Bilateral Hand Use
An important stage in the development of fine motor skills is the development of bilateral hand use. This is the use of two hands together to grasp and manipulate objects. This stage of development starts with bringing the hands together in the midline and develops to using one hand as the dominant hand and the other as a helping hand.
It is important when focusing on fine motor skills that your child is well supported and sitting in a stable position.
This will free them up to use their hands: even if you do not see your child propping with a hand in sitting, they will be using their arms and hands to balance. Examples of this would be sitting in their high chair or car seat and sitting on your knee.
With most activities start off doing them hand over hand with your child.
Activity Ideas for Early Years
Clapping rhythms and action songs – start with songs where both hands do the same thing and with lots of clapping. Ideas would be ‘Clappa Clappa Handies’, ‘Wind the Bobbin Up’ (words below), ‘Twinkle Twinkle’, ‘Incy Wincy Spider’.
Start by doing any of these hand over hand with your child:
- Large items e.g. a balloon or ball – your child will need two hands to hold this. You can make the activity more interesting by having balls of different textures, tapping rhythms or making vibrations on the balloon.

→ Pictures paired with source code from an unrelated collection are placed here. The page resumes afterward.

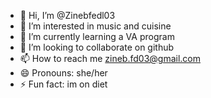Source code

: - 👋 Hi, I’m @Zinebfedl03
- 👀 I’m interested in music and cuisine
- 🌱 I’m currently learning a VA program
- 💞️ I’m looking to collaborate on github
- 📫 How to reach me zineb.fd03@gmail.com
- 😄 Pronouns: she/her
- ⚡ Fun fact: im on diet 

<!---
Zinebfedl03/Zinebfedl03 is a ✨ special ✨ repository because its `README.md` (this file) appears on your GitHub profile.
You can click the Preview link to take a look at your changes.
--->
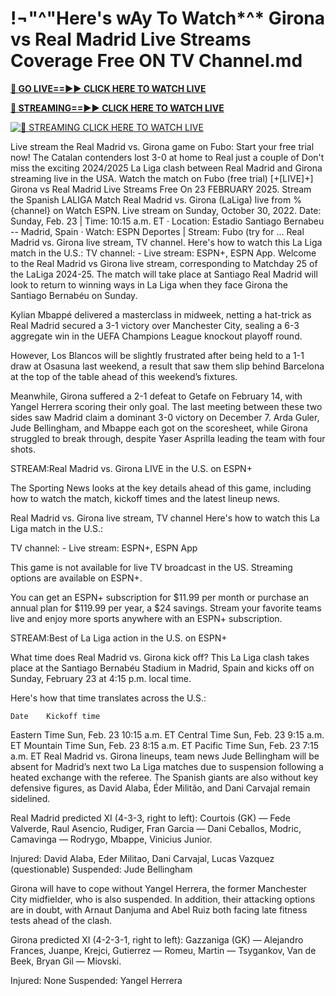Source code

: # !¬"^"Here's wAy To Watch*^* Girona vs Real Madrid Live Streams Coverage Free ON TV Channel.md

**[🔴 GO LIVE==►► CLICK HERE TO WATCH LIVE](https://sushi-hour.blogspot.com/2025/02/soccer.html)**

**[🔴 STREAMING==►► CLICK HERE TO WATCH LIVE](https://sushi-hour.blogspot.com/2025/02/soccer.html)**

[![🔴 STREAMING CLICK HERE TO WATCH LIVE](https://blogger.googleusercontent.com/img/b/R29vZ2xl/AVvXsEiRpcxFFZMMTQJrucbc7W_PpOeHAAvL7i57WfnM-mI5TuD1e0jdacmEjLoYHYoR-T8sPzooCOApq6mHdX6ieT1MIGDBOap5u0G8q3ANgYrorrNaog8orgjYtsXbFb8OLatZD8ebcbbYw5GEpWMqCalvfjLnjOyPGpCWy03E7xe53v8rLkfpGce8TW2TJ4SV/s320/szxdcfgvbjnk.gif)](https://sushi-hour.blogspot.com/2025/02/soccer.html)

Live stream the Real Madrid vs. Girona game on Fubo: Start your free trial now! The Catalan contenders lost 3-0 at home to Real just a couple of
Don't miss the exciting 2024/2025 La Liga clash between Real Madrid and Girona streaming live in the USA. Watch the match on Fubo (free trial)
[+[LIVE]+] Girona vs Real Madrid Live Streams Free On 23 FEBRUARY 2025.
Stream the Spanish LALIGA Match Real Madrid vs. Girona (LaLiga) live from %{channel} on Watch ESPN. Live stream on Sunday, October 30, 2022.
Date: Sunday, Feb. 23 | Time: 10:15 a.m. ET · Location: Estadio Santiago Bernabeu -- Madrid, Spain · Watch: ESPN Deportes | Stream: Fubo (try for ...
Real Madrid vs. Girona live stream, TV channel. Here's how to watch this La Liga match in the U.S.: TV channel: - Live stream: ESPN+, ESPN App.
Welcome to the Real Madrid vs Girona live stream, corresponding to Matchday 25 of the LaLiga 2024-25. The match will take place at Santiago
Real Madrid will look to return to winning ways in La Liga when they face Girona the Santiago Bernabéu on Sunday.

Kylian Mbappé delivered a masterclass in midweek, netting a hat-trick as Real Madrid secured a 3-1 victory over Manchester City, sealing a 6-3 aggregate win in the UEFA Champions League knockout playoff round.

However, Los Blancos will be slightly frustrated after being held to a 1-1 draw at Osasuna last weekend, a result that saw them slip behind Barcelona at the top of the table ahead of this weekend’s fixtures.

Meanwhile, Girona suffered a 2-1 defeat to Getafe on February 14, with Yangel Herrera scoring their only goal. The last meeting between these two sides saw Madrid claim a dominant 3-0 victory on December 7. Arda Guler, Jude Bellingham, and Mbappe each got on the scoresheet, while Girona struggled to break through, despite Yaser Asprilla leading the team with four shots.


STREAM:Real Madrid vs. Girona LIVE in the U.S. on ESPN+

The Sporting News looks at the key details ahead of this game, including how to watch the match, kickoff times and the latest lineup news.

Real Madrid vs. Girona live stream, TV channel
Here's how to watch this La Liga match in the U.S.:

TV channel: -
Live stream: ESPN+, ESPN App

This game is not available for live TV broadcast in the US. Streaming options are available on ESPN+.

You can get an ESPN+ subscription for $11.99 per month or purchase an annual plan for $119.99 per year, a $24 savings. Stream your favorite teams live and enjoy more sports anywhere with an ESPN+ subscription.


STREAM:Best of La Liga action in the U.S. on ESPN+

What time does Real Madrid vs. Girona kick off?
This La Liga clash takes place at the Santiago Bernabéu Stadium in Madrid, Spain and kicks off on Sunday, February 23 at 4:15 p.m. local time.

Here's how that time translates across the U.S.:

 	Date	Kickoff time
Eastern Time	Sun, Feb. 23	10:15 a.m. ET
Central Time	Sun, Feb. 23	9:15 a.m. ET
Mountain Time	Sun, Feb. 23	8:15 a.m. ET
Pacific Time	Sun, Feb. 23	7:15 a.m. ET
Real Madrid vs. Girona lineups, team news
Jude Bellingham will be absent for Madrid’s next two La Liga matches due to suspension following a heated exchange with the referee. The Spanish giants are also without key defensive figures, as David Alaba, Éder Militão, and Dani Carvajal remain sidelined.

Real Madrid predicted XI (4-3-3, right to left): Courtois (GK) — Fede Valverde, Raul Asencio, Rudiger, Fran Garcia — Dani Ceballos, Modric, Camavinga — Rodrygo, Mbappe, Vinicius Junior.

Injured: David Alaba, Eder Militao, Dani Carvajal, Lucas Vazquez (questionable)
Suspended: Jude Bellingham

Girona will have to cope without Yangel Herrera, the former Manchester City midfielder, who is also suspended. In addition, their attacking options are in doubt, with Arnaut Danjuma and Abel Ruiz both facing late fitness tests ahead of the clash.

Girona predicted XI (4-2-3-1, right to left): Gazzaniga (GK) —  Alejandro Frances, Juanpe, Krejci, Gutierrez — Romeu, Martin — Tsygankov, Van de Beek, Bryan Gil — Miovski.

Injured: None
Suspended: Yangel Herrera

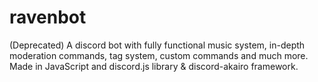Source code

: # ravenbot
(Deprecated) A discord bot with fully functional music system, in-depth moderation commands, tag system, custom commands and  much more. Made in JavaScript and discord.js library &amp; discord-akairo framework.
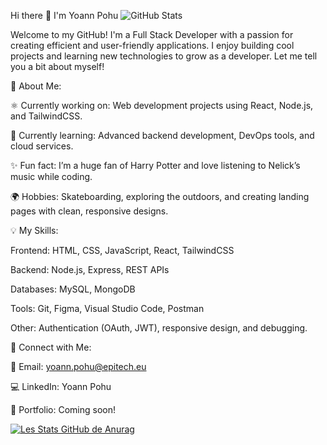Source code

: Hi there 👋 I'm Yoann Pohu
![GitHub Stats](https://github-readme-stats.vercel.app/api?username=Yoannpohu2&show_icons=true&theme=radical)


Welcome to my GitHub! I'm a Full Stack Developer with a passion for creating efficient and user-friendly applications. I enjoy building cool projects and learning new technologies to grow as a developer. Let me tell you a bit about myself!

🚀 About Me:

⚛️ Currently working on: Web development projects using React, Node.js, and TailwindCSS.

🌱 Currently learning: Advanced backend development, DevOps tools, and cloud services.

✨ Fun fact: I’m a huge fan of Harry Potter and love listening to Nelick’s music while coding.

🌍 Hobbies: Skateboarding, exploring the outdoors, and creating landing pages with clean, responsive designs.

💡 My Skills:

Frontend: HTML, CSS, JavaScript, React, TailwindCSS

Backend: Node.js, Express, REST APIs

Databases: MySQL, MongoDB

Tools: Git, Figma, Visual Studio Code, Postman

Other: Authentication (OAuth, JWT), responsive design, and debugging.

🔗 Connect with Me:

📧 Email: yoann.pohu@epitech.eu

💻 LinkedIn: Yoann Pohu

🔧 Portfolio: Coming soon!

[![Les Stats GitHub de Anurag](https://github-readme-stats.vercel.app/api?Yoannpohu2)](https://github.com/anuraghazra/github-readme-stats)
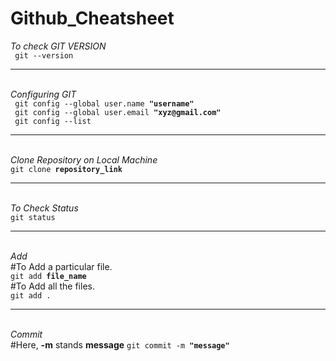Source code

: # Github_Cheatsheet


<!-- To Check GIT VERSION -->
<i>To check GIT VERSION</i><br>
<code> git --version </code>



<hr><br>
<!-- Configuring Git -->
<i>Configuring GIT</i>
<br>
<code> git config --global user.name <b>"username"</b></code>
<br>
<code> git config --global user.email <b>"xyz@gmail.com"</b></code>
<br>
<code> git config --list</code>



<hr><br>
<!-- Clone a Repository on our Local Machine -->
<i>Clone Repository on Local Machine</i>
<br>
<code>git clone <b>repository_link</b></code>



<hr><br>
<!-- Check Status -->
<i>To Check Status</i>
<br>
<code>git status</code>



<hr><br>
<!-- Add new or Changed files in our Working directory to the git staging area -->
<i>Add</i>
<br>
#To Add a particular file.
<br>
<code>git add <b>file_name</b></code>
<br> 
#To Add all the files.
<br>
<code>git add .</code>



<hr><br>
<!-- It is the Record of Change -->
<i>Commit</i>
<br>
#Here, <b>-m</b> stands <b>message</b>
<code>git commit -m <b>"message"</b></code>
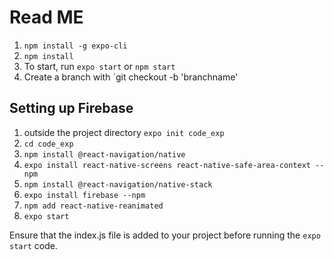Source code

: # Read ME

1. `npm install -g expo-cli`
2. `npm install`
3. To start, run `expo start` or `npm start`
4. Create a branch with `git checkout -b 'branchname'

## Setting up Firebase 

1. outside the project directory `expo init code_exp`
2. `cd code_exp`
3. `npm install @react-navigation/native`
5. `expo install react-native-screens react-native-safe-area-context --npm`
6. `npm install @react-navigation/native-stack`
7. `expo install firebase --npm`
8. `npm add react-native-reanimated`
9. `expo start`

Ensure that the index.js file is added to your project before running the `expo start` code.
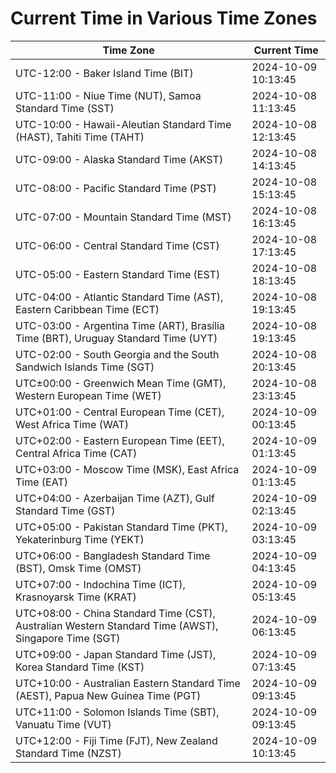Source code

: # Current Time in Various Time Zones

| Time Zone | Current Time |
|-----------|--------------|
| UTC-12:00 - Baker Island Time (BIT) | 2024-10-09 10:13:45 |
| UTC-11:00 - Niue Time (NUT), Samoa Standard Time (SST) | 2024-10-08 11:13:45 |
| UTC-10:00 - Hawaii-Aleutian Standard Time (HAST), Tahiti Time (TAHT) | 2024-10-08 12:13:45 |
| UTC-09:00 - Alaska Standard Time (AKST) | 2024-10-08 14:13:45 |
| UTC-08:00 - Pacific Standard Time (PST) | 2024-10-08 15:13:45 |
| UTC-07:00 - Mountain Standard Time (MST) | 2024-10-08 16:13:45 |
| UTC-06:00 - Central Standard Time (CST) | 2024-10-08 17:13:45 |
| UTC-05:00 - Eastern Standard Time (EST) | 2024-10-08 18:13:45 |
| UTC-04:00 - Atlantic Standard Time (AST), Eastern Caribbean Time (ECT) | 2024-10-08 19:13:45 |
| UTC-03:00 - Argentina Time (ART), Brasília Time (BRT), Uruguay Standard Time (UYT) | 2024-10-08 19:13:45 |
| UTC-02:00 - South Georgia and the South Sandwich Islands Time (SGT) | 2024-10-08 20:13:45 |
| UTC±00:00 - Greenwich Mean Time (GMT), Western European Time (WET) | 2024-10-08 23:13:45 |
| UTC+01:00 - Central European Time (CET), West Africa Time (WAT) | 2024-10-09 00:13:45 |
| UTC+02:00 - Eastern European Time (EET), Central Africa Time (CAT) | 2024-10-09 01:13:45 |
| UTC+03:00 - Moscow Time (MSK), East Africa Time (EAT) | 2024-10-09 01:13:45 |
| UTC+04:00 - Azerbaijan Time (AZT), Gulf Standard Time (GST) | 2024-10-09 02:13:45 |
| UTC+05:00 - Pakistan Standard Time (PKT), Yekaterinburg Time (YEKT) | 2024-10-09 03:13:45 |
| UTC+06:00 - Bangladesh Standard Time (BST), Omsk Time (OMST) | 2024-10-09 04:13:45 |
| UTC+07:00 - Indochina Time (ICT), Krasnoyarsk Time (KRAT) | 2024-10-09 05:13:45 |
| UTC+08:00 - China Standard Time (CST), Australian Western Standard Time (AWST), Singapore Time (SGT) | 2024-10-09 06:13:45 |
| UTC+09:00 - Japan Standard Time (JST), Korea Standard Time (KST) | 2024-10-09 07:13:45 |
| UTC+10:00 - Australian Eastern Standard Time (AEST), Papua New Guinea Time (PGT) | 2024-10-09 09:13:45 |
| UTC+11:00 - Solomon Islands Time (SBT), Vanuatu Time (VUT) | 2024-10-09 09:13:45 |
| UTC+12:00 - Fiji Time (FJT), New Zealand Standard Time (NZST) | 2024-10-09 10:13:45 |
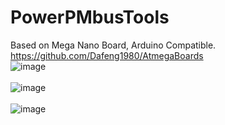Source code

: # PowerPMbusTools
Based on Mega Nano Board, Arduino Compatible. https://github.com/Dafeng1980/AtmegaBoards  <br/>
![image](https://github.com/Dafeng1980/PowerPMbusTools/raw/master/doc/pmtool1.JPG)  <br/> <br/>
![image](https://github.com/Dafeng1980/PowerPMbusTools/raw/master/doc/pmtool.JPG)   <br/> <br/>
![image](https://github.com/Dafeng1980/PowerPMbusTools/raw/master/doc/pmtool2.JPG)
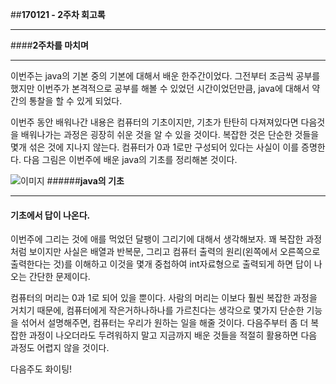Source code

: ##**170121 - 2주차 회고록**
***

####**2주차를 마치며**
***
  이번주는 java의 기본 중의 기본에 대해서 배운 한주간이었다. 그전부터 조금씩 공부를 했지만 이번주가 본격적으로 공부를 해볼 수 있었던 시간이었던만큼, java에 대해서 약간의 통찰을 할 수 있게 되었다.

 이번주 동안 배워나간 내용은 컴퓨터의 기초이지만, 기초가 탄탄히 다져져있다면 다음것을 배워나가는 과정은 굉장히 쉬운 것을 알 수 있을 것이다. 복잡한 것은 단순한 것들을 몇개 섞은 것에 지나지 않는다. 컴퓨터가 0과 1로만 구성되어 있다는 사실이 이를 증명한다. 다음 그림은 이번주에 배운 java의 기초를 정리해본 것이다.

![이미지](https://3.bp.blogspot.com/-tuw_C6UT5LI/WIMrlwFcXpI/AAAAAAAAABE/N445gUeldqkLVbbx-KRrG_hZt4WFkXPMQCLcB/s1600/%25EA%25B7%25B8%25EB%25A6%25BC1.jpg)
######**java의 기초**
***
#### **기초에서 답이 나온다.**
 이번주에 그리는 것에 애를 먹었던 달팽이 그리기에 대해서 생각해보자. 꽤 복잡한 과정처럼 보이지만 사실은 배열과 반복문, 그리고 컴퓨터 출력의 원리(왼쪽에서 오른쪽으로 출력한다는 것)를 이해하고 이것을 몇개 중첩하여 int자료형으로 출력되게 하면 답이 나오는 간단한 문제이다.
 
  컴퓨터의 머리는 0과 1로 되어 있을 뿐이다. 사람의 머리는 이보다 훨씬 복잡한 과정을 거치기 때문에, 컴퓨터에게 작은거하나하나를 가르친다는 생각으로 몇가지 단순한 기능을 섞어서 설명해주면, 컴퓨터는 우리가 원하는 일을 해줄 것이다. 다음주부터 좀 더 복잡한 과정이 나오더라도 두려워하지 말고 지금까지 배운 것들을 적절히 활용하면 다음 과정도 어렵지 않을 것이다.

 다음주도 화이팅!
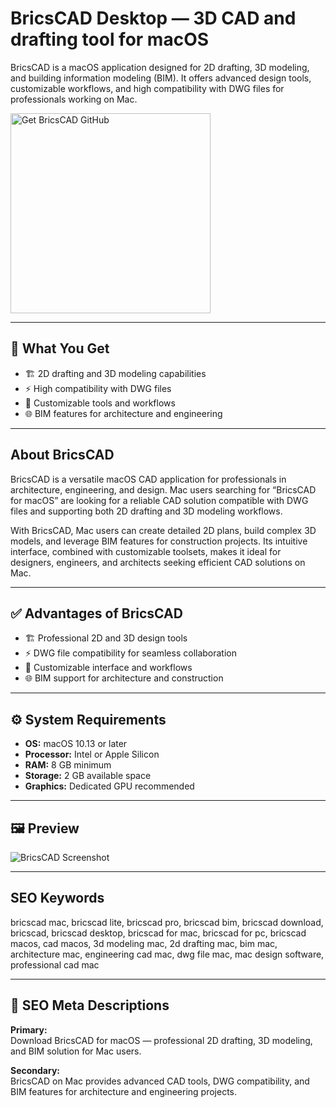 # BricsCAD Desktop — 3D CAD and drafting tool for macOS

BricsCAD is a macOS application designed for 2D drafting, 3D modeling, and building information modeling (BIM). It offers advanced design tools, customizable workflows, and high compatibility with DWG files for professionals working on Mac.

<a href="https://git-app-deploy.github.io/.github/?offer=BricsCAD" target="_blank">
  <img 
    src="https://img.shields.io/badge/Get%20BricsCAD%20GitHub-28A745%20to%2020B23F?style=plastic&logo=github&logoColor=FFFFFF" 
    width="320" 
    alt="Get BricsCAD GitHub">
</a>

---

## 🎯 What You Get
- 🏗 2D drafting and 3D modeling capabilities  
- ⚡ High compatibility with DWG files  
- 🔧 Customizable tools and workflows  
- 🌐 BIM features for architecture and engineering  

---

## About BricsCAD
BricsCAD is a versatile macOS CAD application for professionals in architecture, engineering, and design. Mac users searching for “BricsCAD for macOS” are looking for a reliable CAD solution compatible with DWG files and supporting both 2D drafting and 3D modeling workflows.

With BricsCAD, Mac users can create detailed 2D plans, build complex 3D models, and leverage BIM features for construction projects. Its intuitive interface, combined with customizable toolsets, makes it ideal for designers, engineers, and architects seeking efficient CAD solutions on Mac.

---

## ✅ Advantages of BricsCAD
- 🏗 Professional 2D and 3D design tools  
- ⚡ DWG file compatibility for seamless collaboration  
- 🔧 Customizable interface and workflows  
- 🌐 BIM support for architecture and construction  

---

## ⚙️ System Requirements
- **OS:** macOS 10.13 or later  
- **Processor:** Intel or Apple Silicon  
- **RAM:** 8 GB minimum  
- **Storage:** 2 GB available space  
- **Graphics:** Dedicated GPU recommended  

---

## 🖼 Preview
![BricsCAD Screenshot](https://cdn.prod.website-files.com/67d914e625aeedc1a81a083a/67ee16f1ad8976c91d7f20f0_Pro_main_visual.webp)

---

## SEO Keywords
bricscad mac, bricscad lite, bricscad pro, bricscad bim, bricscad download, bricscad, bricscad desktop, bricscad for mac, bricscad for pc, bricscad macos, cad macos, 3d modeling mac, 2d drafting mac, bim mac, architecture mac, engineering cad mac, dwg file mac, mac design software, professional cad mac

---

## 🔑 SEO Meta Descriptions

**Primary:**  
Download BricsCAD for macOS — professional 2D drafting, 3D modeling, and BIM solution for Mac users.

**Secondary:**  
BricsCAD on Mac provides advanced CAD tools, DWG compatibility, and BIM features for architecture and engineering projects.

- Treasure box – have a box with objects/toys of different sizes and textures inside e.g. wooden spoon, sponge, hair brush, plastic necklace, silk scarf, koosh ball, cotton wool, different sized balls etc. Encourage your child to explore the objects, tip the objects out of the box and put them back.
- Water play – use a ball in the bath to splash, encourage splashing with two hands and floating bath toys or cups which are large enough to need two hands to lift.
- Toys to bang together e.g. bricks, toy men, musical toys - one for each hand!
- Activities with cause and effect e.g. bursting bubbles, musical toys.
Further Activity Ideas
- Construction toys e.g. Megablocks, Duplo, Lego. Start by pulling pieces apart and then move onto building. Build towers and once your child is confident encourage them to use their imagination to build whatever they want.
- Threading - use cotton reels and laces, dried pasta tubes and wool, large beads (or drinking/craft straws cut into pieces) and buttons onto thinner laces, lacing cards (or a piece of card with holes punched into it)
- Playdough - Practice rolling, flattening the playdough (see homemade recipe below) and using tools such as plastic knives, rolling pins, cookie cutters.
Please be aware that playdough (both shop bought and homemade) may contain wheat. Make sure you use a wheat free alternative if there is a known wheat allergy.
- Water play - Spray plants, the windows or the pavement with a trigger type spray bottle. Use squeezy bath toys and squirters.
- Jigsaw puzzles - start simple e.g. 2 pieces and work up to more complex puzzles.
- Coin races - ask your child to place coins in a piggy bank (or a box with a slot cut in the lid). Encourage your child to pick up the coins with their “Tommy” thumb and “Peter Pointer” finger and use their helping hand to hold the piggy bank.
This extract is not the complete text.